> **Exercise instructions**
Find the word "docs" in the listing; pull out each line holding it.

> **The data**
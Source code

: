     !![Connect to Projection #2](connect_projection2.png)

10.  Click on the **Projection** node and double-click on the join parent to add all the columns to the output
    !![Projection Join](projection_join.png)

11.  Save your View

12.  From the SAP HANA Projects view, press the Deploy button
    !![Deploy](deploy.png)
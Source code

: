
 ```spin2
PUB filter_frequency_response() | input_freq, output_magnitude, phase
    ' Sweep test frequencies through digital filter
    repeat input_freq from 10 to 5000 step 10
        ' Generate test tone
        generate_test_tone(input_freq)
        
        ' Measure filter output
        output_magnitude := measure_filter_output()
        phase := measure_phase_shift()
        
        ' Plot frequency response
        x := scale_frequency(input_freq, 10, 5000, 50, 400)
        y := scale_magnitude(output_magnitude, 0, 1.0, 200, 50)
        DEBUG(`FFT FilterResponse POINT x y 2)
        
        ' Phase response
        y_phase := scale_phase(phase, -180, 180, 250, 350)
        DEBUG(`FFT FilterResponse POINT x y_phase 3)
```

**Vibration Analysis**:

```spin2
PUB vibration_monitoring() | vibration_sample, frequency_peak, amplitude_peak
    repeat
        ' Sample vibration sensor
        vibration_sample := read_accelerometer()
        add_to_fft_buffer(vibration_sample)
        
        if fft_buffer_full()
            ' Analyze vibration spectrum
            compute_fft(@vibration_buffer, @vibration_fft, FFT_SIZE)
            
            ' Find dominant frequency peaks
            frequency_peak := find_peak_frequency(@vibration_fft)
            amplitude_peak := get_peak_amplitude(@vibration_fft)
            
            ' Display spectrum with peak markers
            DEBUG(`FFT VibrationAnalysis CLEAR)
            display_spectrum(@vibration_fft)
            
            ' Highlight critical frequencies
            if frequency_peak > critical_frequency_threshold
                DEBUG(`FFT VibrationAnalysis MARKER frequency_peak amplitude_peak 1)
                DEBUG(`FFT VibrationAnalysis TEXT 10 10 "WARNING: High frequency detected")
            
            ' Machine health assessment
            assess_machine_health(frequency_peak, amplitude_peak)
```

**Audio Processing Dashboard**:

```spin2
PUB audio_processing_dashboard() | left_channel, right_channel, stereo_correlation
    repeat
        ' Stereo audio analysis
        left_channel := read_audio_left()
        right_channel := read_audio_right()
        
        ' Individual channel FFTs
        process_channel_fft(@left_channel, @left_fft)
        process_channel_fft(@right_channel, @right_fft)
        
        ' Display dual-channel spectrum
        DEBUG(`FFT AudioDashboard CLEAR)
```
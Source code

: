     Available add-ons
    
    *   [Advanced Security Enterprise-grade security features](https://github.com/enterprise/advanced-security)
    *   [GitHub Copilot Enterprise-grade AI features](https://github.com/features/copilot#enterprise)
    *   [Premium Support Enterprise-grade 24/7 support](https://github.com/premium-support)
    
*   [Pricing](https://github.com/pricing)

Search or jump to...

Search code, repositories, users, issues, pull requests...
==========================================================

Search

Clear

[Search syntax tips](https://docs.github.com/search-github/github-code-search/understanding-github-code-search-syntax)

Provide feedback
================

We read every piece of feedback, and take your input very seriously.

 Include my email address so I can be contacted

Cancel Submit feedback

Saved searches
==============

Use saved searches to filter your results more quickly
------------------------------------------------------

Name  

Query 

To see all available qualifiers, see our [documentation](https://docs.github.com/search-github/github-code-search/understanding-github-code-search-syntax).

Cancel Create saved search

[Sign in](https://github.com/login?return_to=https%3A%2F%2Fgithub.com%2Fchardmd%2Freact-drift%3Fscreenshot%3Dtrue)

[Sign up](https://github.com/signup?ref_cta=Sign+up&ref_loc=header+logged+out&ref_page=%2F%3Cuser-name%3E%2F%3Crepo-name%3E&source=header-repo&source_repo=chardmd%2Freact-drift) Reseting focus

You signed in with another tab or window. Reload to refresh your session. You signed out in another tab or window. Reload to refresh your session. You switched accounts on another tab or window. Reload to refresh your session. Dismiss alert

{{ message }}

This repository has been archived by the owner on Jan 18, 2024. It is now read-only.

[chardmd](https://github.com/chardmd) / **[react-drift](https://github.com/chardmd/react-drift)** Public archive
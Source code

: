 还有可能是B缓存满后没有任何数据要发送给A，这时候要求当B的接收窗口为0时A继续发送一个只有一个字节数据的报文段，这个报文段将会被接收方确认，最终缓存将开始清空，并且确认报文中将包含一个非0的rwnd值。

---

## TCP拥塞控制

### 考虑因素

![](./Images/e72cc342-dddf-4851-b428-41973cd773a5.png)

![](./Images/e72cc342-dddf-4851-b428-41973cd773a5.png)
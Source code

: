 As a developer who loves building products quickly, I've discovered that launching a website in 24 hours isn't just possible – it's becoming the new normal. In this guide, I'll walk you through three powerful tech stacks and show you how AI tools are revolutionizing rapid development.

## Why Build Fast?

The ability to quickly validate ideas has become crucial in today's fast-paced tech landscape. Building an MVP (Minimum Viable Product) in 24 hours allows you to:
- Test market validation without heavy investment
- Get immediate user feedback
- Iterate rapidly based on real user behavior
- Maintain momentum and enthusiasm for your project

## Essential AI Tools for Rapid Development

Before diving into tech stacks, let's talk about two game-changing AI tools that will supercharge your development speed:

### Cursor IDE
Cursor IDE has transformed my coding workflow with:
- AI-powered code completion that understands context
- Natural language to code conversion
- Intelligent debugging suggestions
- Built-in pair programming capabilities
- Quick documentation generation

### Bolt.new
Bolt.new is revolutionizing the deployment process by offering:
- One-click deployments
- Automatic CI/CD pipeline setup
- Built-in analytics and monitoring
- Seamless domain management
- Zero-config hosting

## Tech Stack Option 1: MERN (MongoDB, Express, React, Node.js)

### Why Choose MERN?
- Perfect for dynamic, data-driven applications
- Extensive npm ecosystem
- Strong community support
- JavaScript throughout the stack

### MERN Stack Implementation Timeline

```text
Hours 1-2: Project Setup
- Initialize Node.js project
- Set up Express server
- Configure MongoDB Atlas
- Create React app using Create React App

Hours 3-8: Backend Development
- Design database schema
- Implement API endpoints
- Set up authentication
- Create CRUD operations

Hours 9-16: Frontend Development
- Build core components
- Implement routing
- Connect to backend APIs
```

> **Response area**
[Search syntax tips](https://docs.github.com/search-github/github-code-search/understanding-github-code-search-syntax)
To see all available qualifiers, see our [documentation](https://docs.github.com/search-github/github-code-search/understanding-github-code-search-syntax).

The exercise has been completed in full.